McGraw, 41, said he was recording levels of radiation lower than naturally occur in Denver, Colorado. Moses Lowry cheered the good news. Since 1948, Lowry and his family had lived with other refugees on the island of Kili, 425 miles away in the southern Marshalls. The safe readings meant his family could return to Bikini and a relatively affluent life. The returning villagers would inherit the fully equipped tent city, plus the airstrip, harbor, two barges and three landing craft. The government also promised them a community house, school and a few dozen cinderblock homes. “They asked that the houses be cinderblock,” McGraw said. “They want the permanence, something solid.”
But even cinderblock dreams can crumble. Ten years later, Bikini Atoll would be ruled still too dangerous for human habitation. Moses Lowry didn’t know the work he and his villagers put into the new coconut nursery would yield contaminated crops. The Bikinians hoped the 100,000 coconut palms planted on the two largest islands of Eneu and Bikini would produce 30 tons of copra each month. But when the palms began bearing fruit, the coconuts were laced with radioactive cesium-137, a lethal leftover from America’s most powerful hydrogen bomb in 1954. Again the Bikinians packed their bags for Kili, the hated refuge just one-sixth the size of their homeland. In 1978, scientists said that food grown in Bikini would not be safe to eat until well into the 21st century. We didn’t know that in 1969, when lobsters pulled from the reefs were boiled and eaten with worry-free gusto. Yellowfin tuna caught in the channel was wolfed down raw with soy sauce each evening in the mess tent. News that these seafood feasts were seasoned with cesium-137 was yet a decade away.
Our only worry on leaving Bikini was the short runway. It was too short to take off with a full tank of gas, so we left with just enough fuel to reach nearby Kwajalein where we could top the tanks. The long flight to Honolulu included a second refueling stop at Wake Island. Back in Honolulu, I ran with the lead about radiation in Bikini being lower than in Denver. New York flagged it on the world circuits as an AP Special Report. Hundreds of newspapers played it on page 1, including The Washington Post and the Washington Star. It would not be the last time that front-page news was wrong.

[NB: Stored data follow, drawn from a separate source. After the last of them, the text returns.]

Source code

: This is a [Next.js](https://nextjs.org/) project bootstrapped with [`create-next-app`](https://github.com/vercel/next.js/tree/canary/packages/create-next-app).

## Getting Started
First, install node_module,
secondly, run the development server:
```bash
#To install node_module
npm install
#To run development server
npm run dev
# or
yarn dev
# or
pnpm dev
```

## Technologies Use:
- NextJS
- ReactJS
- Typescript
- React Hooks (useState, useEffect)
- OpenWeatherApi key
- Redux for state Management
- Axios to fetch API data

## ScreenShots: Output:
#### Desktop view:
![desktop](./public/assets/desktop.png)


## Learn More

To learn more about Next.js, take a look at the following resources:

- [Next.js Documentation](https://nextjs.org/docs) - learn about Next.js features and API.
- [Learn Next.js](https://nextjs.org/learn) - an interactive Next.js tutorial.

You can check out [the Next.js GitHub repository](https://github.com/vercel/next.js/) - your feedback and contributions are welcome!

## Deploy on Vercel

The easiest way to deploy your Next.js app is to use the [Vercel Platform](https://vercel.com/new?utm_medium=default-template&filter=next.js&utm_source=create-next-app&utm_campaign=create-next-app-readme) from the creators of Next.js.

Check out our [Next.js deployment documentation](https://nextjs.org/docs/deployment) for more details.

Now more than 30 years later, the descendants of Moses Lowry and other homesick Bikinians remain scattered throughout the Marshall Islands, living largely on government help under a $99 million resettlement trust fund. Since their beloved atoll was found still unsafe in the 1970s, the twice-exiled people have insisted that the entire island of Bikini be excavated and the toxic topsoil gouged out to a depth of 15 inches. But scientists say this costly dig would simply turn Bikini into a desert island. Meanwhile, Bikini Atoll has become a popular destination for sport fishermen and scuba divers.